Current version is 2.12.00 | 'Using TBUDL' information:
http://www.silverstones.com/thebat/TBUDLInfo.html


Re: Help with BayesIt tuning

2004-08-15 Thread DZ-Jay
Some time around 08/14/2004 22:24:58, I think I heard MikeD (3) say:
> What settings are you using?  Under the old version (0.4gm) I had it
> trained and was getting most spam caught, no false positives with a
> "Move message" setting of 10.  Now I have gone down as low as 1 and as
> high as 99 without success.

I started with the "move message" setting at 40 and continued to lowered it without 
noticing any effect.  That's when I checked the BAYESIT.LOG file and realized that all 
messages are marked with either 100/99 % or 0% probability, which means that no matter 
how low I set the parameter, it will continue working the same.  I don't understand 
how come there is no "gray area", with messages marked with a, say, 30% probability, 
etc.  I do not get any false positives at all, but I do get about 4%  of false 
negatives...

> BTW, I am using the 0.5.5 verision that came with 2.12.  Should I be
> using the newer version that I saw mentioned?

I was too.  I just upgraded yesterday to 0.5.9 and I haven't noticed a difference.  It 
does provide a white/black list, which I don't care to use because it defeats the 
purpose of a Bayesian filter (there's huge discussion -- more like religious wars -- 
about this on the POPFile list hehe).  Also, the kludges.txt file doesn't seem to be 
implemented either (ignore list for headers).

dZ.

-- 
Powered by The Bat! v.2.12.00,
  Hindered by MS Windows 2000 v.5.0 build 2195 Service Pack 4



Current version is 2.12.00 | 'Using TBUDL' information:
http://www.silverstones.com/thebat/TBUDLInfo.html


Re: Help with BayesIt tuning

2004-08-15 Thread Andre Wichartz
Hello MikeD,

On 14 Aug 2004 at 14:47:24 -0500 GMT [21:47 CEST] you wrote:

M> I have been following this thread since I have been having some
M> problems too.  I was using the old version (0.4gm) until I upgraded to
M> the current version of TB.

M> The settings I used to use don't seem to work any more and I either
M> get everything filtered as junk or nothing is filtered as junk.  I
M> trained it with about 2000 spam and 2000 ham messages and still no
M> joy.  I have tried low "threshold" numbers and high with out much
M> difference.

Have you deleted you spam and non-spam dictionary files when you
upgraded?

-- 
Cheers,
 Andre

"I don't suffer from insanity.
 I enjoy every minute of it."  



Current version is 2.12.00 | 'Using TBUDL' information:
http://www.silverstones.com/thebat/TBUDLInfo.html


Re: Help with BayesIt tuning

2004-08-15 Thread Andre Wichartz
Hello DZ-Jay,

On 14 Aug 2004 at 14:42:17 -0400 GMT [20:42 CEST] you wrote:

DJ> That makes sense.  But do you know how the weight is
DJ> calculated? I can assume it is the product of its initial
DJ> probability by the "regarding threshold" value, is that true?

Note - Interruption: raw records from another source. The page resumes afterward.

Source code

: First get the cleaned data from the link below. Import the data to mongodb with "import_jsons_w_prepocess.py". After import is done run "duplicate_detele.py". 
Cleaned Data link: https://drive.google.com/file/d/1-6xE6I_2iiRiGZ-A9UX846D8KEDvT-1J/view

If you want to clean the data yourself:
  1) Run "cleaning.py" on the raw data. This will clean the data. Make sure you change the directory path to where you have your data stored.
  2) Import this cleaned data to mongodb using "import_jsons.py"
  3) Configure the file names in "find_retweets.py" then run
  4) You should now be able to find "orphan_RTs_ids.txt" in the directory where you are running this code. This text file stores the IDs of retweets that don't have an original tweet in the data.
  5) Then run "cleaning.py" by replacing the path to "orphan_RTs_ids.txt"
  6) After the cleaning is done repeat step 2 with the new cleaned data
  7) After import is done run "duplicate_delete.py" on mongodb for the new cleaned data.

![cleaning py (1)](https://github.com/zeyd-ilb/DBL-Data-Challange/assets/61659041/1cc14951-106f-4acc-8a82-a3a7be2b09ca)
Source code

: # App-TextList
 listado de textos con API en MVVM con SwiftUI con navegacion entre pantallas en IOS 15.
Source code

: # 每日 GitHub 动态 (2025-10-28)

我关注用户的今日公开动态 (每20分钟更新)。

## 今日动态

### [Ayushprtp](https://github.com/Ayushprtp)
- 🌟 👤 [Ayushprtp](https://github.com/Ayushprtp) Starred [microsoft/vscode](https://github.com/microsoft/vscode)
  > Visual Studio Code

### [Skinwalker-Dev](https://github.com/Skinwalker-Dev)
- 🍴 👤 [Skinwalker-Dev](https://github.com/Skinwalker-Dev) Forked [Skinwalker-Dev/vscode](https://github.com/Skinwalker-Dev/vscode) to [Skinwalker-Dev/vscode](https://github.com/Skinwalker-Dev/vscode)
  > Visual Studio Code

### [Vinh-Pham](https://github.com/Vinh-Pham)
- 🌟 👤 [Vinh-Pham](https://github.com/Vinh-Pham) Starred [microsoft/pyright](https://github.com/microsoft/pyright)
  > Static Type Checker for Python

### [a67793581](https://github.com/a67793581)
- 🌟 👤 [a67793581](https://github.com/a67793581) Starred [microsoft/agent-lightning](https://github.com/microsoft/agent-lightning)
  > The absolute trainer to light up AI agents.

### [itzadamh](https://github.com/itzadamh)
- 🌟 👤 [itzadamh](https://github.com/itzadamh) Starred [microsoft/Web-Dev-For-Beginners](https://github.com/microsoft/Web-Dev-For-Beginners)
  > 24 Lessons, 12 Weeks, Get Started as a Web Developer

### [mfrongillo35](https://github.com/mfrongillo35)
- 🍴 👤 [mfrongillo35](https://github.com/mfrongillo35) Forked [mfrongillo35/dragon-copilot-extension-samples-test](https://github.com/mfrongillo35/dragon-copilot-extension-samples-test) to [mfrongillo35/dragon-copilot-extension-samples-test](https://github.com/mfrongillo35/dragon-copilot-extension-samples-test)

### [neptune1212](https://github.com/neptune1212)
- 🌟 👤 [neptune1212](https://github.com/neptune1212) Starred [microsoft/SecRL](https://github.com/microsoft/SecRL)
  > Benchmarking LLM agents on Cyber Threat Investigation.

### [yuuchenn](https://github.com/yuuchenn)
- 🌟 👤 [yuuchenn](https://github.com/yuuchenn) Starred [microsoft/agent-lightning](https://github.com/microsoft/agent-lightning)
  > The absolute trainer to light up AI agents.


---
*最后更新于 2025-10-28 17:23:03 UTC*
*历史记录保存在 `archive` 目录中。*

I don't program the thing. For specific questions you really should ask
Alexey.

DJ> And is it only for tokens that have the same occurrence in spam and
DJ> non-spam messages, or is the weight skewed by this threshold on all
DJ> tokens to give them an extra "non-spamy" umph in order to avoid
DJ> false positives?

I just made an example. It would of course work regardless how often a
word occurs.

-- 
Cheers,
 Andre

"Geh nicht nur die glatten Strassen:
 geh Wege, die vor Dir noch niemand ging,
 damit Du Spuren hinterlässt,und nicht nur Staub."  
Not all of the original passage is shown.